[Source texts of formatted documents]
=== Section Start ===

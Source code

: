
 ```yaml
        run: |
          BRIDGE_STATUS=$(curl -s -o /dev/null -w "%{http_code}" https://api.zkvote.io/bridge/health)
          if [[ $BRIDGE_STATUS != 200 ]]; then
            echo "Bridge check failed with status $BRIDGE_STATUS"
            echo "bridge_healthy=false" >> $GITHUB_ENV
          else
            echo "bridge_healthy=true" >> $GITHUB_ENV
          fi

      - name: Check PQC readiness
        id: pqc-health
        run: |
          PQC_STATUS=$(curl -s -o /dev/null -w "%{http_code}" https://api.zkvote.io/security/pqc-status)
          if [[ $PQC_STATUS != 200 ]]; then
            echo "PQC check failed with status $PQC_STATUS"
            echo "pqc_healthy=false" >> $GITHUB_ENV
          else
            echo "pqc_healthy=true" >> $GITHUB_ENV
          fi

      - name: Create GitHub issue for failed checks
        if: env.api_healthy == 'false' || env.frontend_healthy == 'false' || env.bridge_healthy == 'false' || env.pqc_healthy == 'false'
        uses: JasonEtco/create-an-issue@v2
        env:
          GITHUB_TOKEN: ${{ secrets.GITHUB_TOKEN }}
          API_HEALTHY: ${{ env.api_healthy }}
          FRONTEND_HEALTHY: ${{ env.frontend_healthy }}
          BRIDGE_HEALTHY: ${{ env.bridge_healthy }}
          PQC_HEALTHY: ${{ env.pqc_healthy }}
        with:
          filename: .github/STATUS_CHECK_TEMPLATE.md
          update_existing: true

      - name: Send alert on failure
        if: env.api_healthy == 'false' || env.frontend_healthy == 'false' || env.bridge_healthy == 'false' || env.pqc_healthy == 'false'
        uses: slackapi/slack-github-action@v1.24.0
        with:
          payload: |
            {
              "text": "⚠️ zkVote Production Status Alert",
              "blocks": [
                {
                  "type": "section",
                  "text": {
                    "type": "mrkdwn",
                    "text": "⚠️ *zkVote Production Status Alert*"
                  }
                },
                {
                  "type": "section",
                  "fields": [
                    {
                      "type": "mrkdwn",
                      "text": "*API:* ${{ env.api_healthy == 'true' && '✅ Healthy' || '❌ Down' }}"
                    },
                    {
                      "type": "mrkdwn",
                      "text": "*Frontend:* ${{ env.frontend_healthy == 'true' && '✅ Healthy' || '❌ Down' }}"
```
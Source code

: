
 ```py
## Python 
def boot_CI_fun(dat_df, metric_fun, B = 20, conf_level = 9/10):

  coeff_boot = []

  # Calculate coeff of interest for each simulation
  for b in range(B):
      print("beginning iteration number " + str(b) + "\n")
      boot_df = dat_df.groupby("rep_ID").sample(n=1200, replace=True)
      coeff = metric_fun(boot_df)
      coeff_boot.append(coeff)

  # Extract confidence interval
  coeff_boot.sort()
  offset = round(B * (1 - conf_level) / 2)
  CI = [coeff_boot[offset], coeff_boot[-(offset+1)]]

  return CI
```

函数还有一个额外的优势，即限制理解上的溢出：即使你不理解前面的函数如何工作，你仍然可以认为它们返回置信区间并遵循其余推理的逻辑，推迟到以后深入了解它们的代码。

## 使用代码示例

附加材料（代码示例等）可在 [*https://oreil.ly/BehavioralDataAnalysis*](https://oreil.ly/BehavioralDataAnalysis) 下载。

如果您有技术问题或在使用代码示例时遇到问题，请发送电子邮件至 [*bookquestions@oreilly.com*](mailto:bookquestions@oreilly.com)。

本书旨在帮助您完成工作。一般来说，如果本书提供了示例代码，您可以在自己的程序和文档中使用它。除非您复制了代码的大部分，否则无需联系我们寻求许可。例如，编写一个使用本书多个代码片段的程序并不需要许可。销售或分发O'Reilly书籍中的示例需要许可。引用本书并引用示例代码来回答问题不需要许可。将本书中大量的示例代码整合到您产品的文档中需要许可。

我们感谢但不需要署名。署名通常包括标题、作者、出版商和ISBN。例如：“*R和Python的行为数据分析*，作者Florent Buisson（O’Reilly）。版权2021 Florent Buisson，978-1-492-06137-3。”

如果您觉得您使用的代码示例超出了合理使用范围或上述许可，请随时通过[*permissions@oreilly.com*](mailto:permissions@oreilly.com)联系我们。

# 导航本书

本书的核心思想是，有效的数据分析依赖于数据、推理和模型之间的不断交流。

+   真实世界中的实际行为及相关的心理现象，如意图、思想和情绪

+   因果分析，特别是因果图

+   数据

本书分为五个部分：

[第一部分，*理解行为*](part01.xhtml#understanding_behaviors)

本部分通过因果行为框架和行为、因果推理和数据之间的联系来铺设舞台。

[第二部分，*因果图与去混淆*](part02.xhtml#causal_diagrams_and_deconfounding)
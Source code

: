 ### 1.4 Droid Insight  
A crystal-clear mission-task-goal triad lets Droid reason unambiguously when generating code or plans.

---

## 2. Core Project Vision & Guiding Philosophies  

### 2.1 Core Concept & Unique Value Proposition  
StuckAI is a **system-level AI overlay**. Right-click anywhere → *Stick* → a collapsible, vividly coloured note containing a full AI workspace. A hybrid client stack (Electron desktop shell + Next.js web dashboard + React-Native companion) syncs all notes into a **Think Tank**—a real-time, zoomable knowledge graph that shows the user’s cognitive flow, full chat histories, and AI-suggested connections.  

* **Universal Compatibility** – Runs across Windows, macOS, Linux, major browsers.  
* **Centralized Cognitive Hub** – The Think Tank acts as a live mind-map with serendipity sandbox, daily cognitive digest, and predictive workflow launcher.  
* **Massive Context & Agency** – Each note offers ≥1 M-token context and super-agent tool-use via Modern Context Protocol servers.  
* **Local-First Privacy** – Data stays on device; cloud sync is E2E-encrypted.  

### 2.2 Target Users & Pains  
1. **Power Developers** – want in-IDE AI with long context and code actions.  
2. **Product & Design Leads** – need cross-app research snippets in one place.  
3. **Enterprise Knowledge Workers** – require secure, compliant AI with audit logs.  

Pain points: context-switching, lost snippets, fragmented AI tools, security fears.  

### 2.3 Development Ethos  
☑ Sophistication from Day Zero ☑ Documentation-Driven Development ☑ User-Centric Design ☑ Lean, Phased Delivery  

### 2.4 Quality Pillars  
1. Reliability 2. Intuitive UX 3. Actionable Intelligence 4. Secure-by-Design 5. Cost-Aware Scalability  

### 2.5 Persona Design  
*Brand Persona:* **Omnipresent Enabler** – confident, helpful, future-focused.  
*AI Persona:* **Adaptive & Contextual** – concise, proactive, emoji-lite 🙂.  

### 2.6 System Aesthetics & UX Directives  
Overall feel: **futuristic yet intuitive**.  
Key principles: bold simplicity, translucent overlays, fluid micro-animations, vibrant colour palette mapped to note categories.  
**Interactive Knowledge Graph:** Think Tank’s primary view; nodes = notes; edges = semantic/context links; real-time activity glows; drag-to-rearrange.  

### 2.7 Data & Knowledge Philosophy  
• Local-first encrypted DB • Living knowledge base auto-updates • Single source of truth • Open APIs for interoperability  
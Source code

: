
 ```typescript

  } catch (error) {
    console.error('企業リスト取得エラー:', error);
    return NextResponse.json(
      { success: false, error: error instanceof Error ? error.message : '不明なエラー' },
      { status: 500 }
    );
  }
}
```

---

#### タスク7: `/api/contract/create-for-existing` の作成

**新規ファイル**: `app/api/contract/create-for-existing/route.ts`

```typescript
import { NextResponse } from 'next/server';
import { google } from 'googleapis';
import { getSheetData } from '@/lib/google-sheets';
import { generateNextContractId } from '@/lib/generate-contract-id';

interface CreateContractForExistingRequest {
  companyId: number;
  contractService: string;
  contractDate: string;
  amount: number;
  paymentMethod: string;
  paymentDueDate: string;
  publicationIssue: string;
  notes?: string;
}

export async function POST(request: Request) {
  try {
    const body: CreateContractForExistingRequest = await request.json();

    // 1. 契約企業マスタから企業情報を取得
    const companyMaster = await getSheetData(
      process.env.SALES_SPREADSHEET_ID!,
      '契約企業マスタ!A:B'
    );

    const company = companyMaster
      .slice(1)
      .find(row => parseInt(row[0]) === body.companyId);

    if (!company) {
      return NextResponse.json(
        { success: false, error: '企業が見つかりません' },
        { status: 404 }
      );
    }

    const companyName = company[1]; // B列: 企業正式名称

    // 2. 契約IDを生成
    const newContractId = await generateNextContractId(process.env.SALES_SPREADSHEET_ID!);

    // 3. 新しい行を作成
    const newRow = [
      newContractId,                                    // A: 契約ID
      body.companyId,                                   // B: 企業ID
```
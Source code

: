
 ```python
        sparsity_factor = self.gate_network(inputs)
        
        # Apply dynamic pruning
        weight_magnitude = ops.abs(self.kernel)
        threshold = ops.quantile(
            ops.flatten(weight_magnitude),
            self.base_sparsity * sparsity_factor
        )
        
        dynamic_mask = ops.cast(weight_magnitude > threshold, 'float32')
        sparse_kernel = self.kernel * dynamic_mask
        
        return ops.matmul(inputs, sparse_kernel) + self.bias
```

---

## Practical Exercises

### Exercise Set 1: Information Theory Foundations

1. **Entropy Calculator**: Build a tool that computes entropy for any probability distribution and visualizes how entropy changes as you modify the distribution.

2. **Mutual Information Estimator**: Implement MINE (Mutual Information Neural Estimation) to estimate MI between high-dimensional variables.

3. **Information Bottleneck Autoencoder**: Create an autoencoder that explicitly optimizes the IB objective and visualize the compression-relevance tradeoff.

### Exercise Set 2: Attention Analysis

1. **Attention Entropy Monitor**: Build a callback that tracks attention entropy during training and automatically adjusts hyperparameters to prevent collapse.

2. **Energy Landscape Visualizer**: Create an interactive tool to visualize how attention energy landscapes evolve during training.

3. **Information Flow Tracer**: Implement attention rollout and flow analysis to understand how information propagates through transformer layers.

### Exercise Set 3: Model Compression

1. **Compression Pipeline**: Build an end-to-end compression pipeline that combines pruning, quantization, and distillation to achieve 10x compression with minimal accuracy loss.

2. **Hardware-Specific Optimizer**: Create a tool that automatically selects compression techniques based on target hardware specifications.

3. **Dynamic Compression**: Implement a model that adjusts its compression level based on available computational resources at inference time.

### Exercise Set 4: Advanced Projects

=== Section End ===

Required action:
Taking the entries above, write out exactly each line from the one holding "1. Reliability 2. Intuitive" to the one holding "Overall feel: **futuristic yet intuitive**.", both included, and stop there.

Response:
1. Reliability 2. Intuitive UX 3. Actionable Intelligence 4. Secure-by-Design 5. Cost-Aware Scalability  

### 2.5 Persona Design  
*Brand Persona:* **Omnipresent Enabler** – confident, helpful, future-focused.  
*AI Persona:* **Adaptive & Contextual** – concise, proactive, emoji-lite 🙂.  

### 2.6 System Aesthetics & UX Directives  
Overall feel: **futuristic yet intuitive**.  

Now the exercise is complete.